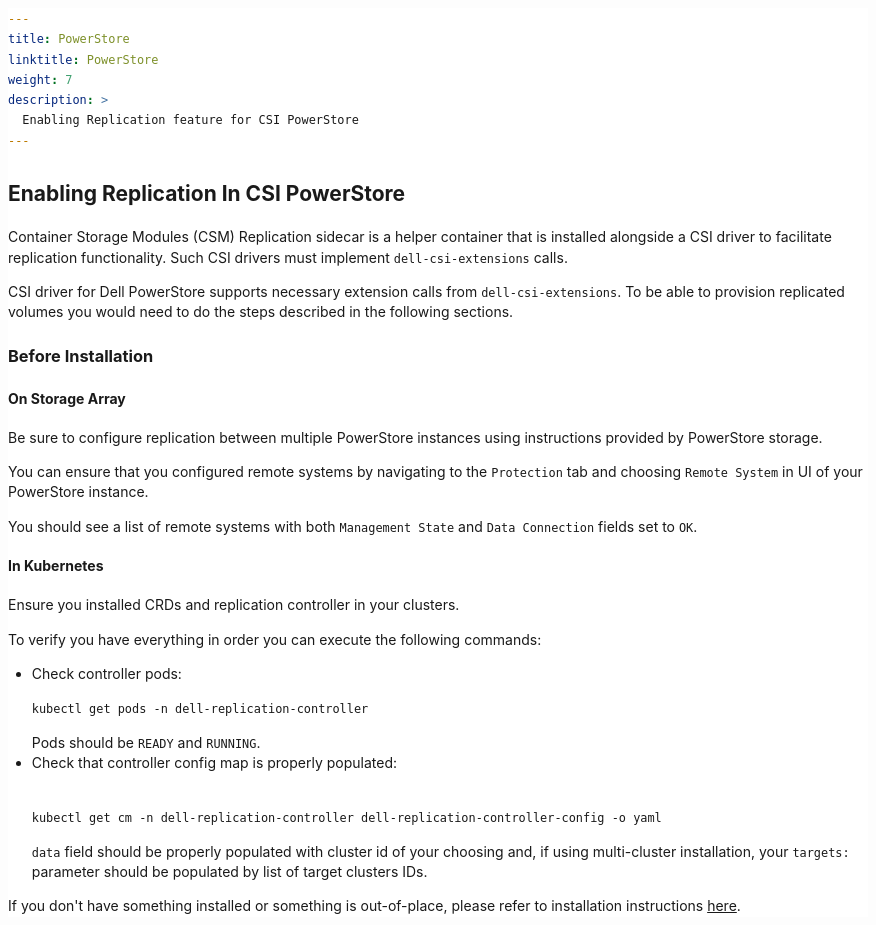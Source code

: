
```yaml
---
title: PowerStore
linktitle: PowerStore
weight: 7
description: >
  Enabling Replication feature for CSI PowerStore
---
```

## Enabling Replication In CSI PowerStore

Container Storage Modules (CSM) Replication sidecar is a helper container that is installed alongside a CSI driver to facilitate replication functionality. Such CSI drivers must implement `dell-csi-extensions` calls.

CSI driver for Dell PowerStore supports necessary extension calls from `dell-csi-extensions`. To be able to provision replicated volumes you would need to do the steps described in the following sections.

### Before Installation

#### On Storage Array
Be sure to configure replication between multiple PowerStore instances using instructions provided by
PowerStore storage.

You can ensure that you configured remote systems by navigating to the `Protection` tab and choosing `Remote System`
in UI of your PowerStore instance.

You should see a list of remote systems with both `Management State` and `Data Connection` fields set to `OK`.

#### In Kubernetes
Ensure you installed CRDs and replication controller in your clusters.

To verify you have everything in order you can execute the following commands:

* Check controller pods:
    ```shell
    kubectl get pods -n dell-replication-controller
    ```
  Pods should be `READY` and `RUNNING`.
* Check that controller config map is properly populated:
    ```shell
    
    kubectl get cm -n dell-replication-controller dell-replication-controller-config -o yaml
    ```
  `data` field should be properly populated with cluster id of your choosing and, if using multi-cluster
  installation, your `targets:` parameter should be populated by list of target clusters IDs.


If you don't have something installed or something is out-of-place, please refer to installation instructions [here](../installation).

◇ ◇ ◇ ◇ ◇

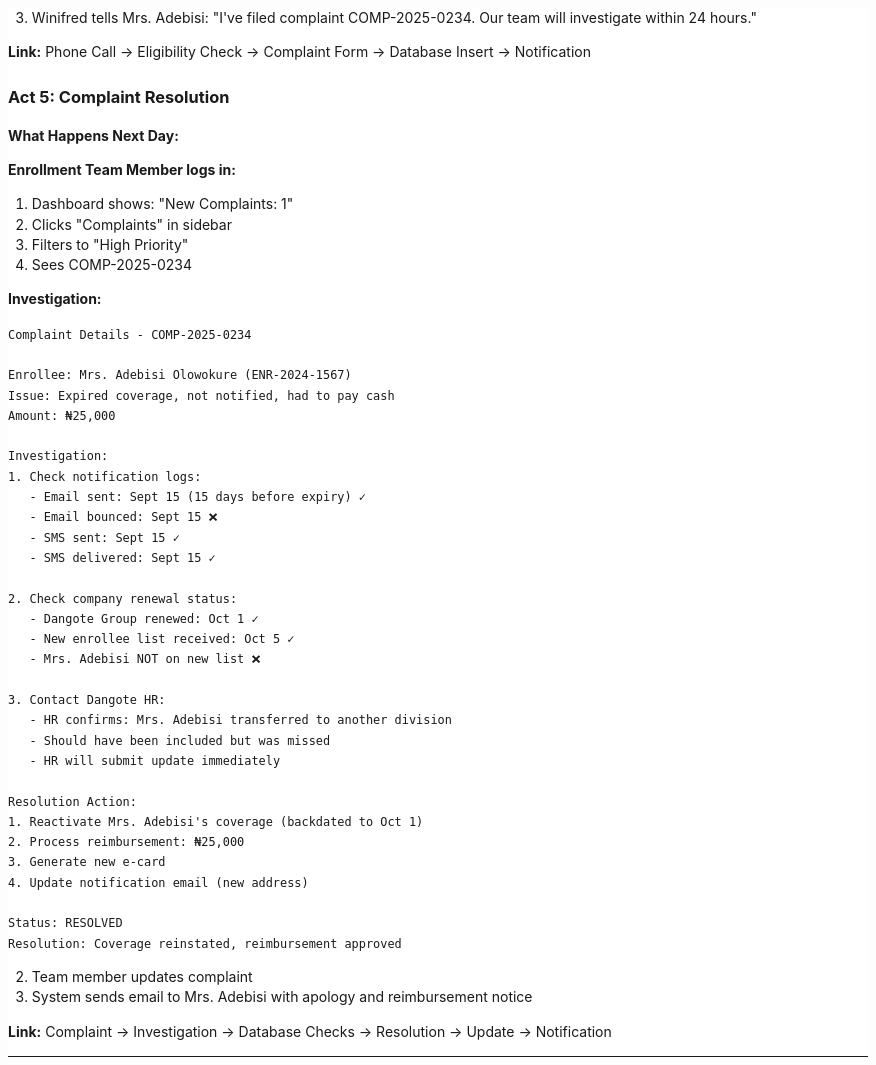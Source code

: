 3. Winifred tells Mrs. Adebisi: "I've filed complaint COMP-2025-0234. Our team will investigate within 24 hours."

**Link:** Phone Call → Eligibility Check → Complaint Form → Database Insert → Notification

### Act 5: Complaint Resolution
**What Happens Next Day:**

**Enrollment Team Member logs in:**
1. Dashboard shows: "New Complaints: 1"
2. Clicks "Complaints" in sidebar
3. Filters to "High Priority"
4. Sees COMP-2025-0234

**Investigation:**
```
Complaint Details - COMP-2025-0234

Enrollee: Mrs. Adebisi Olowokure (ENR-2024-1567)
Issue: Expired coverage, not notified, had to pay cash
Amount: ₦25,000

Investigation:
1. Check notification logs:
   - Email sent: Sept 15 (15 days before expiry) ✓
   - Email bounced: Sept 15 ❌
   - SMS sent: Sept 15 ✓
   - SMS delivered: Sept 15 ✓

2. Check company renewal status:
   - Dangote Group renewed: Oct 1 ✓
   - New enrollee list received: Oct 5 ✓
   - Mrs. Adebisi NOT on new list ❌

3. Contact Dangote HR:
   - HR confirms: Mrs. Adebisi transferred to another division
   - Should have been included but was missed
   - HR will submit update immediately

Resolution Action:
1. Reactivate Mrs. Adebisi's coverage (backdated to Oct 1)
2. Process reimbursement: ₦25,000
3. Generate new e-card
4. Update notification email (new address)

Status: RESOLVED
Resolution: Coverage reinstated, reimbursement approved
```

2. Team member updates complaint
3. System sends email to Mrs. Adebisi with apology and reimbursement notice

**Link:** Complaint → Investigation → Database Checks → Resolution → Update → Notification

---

◇ ◇ ◇ ◇ ◇

_ASSIGNMENT_
Counting only lines that hold "instructions", report how many there are in the records above, as a bare number.

_RESULT OF THIS TASK_
2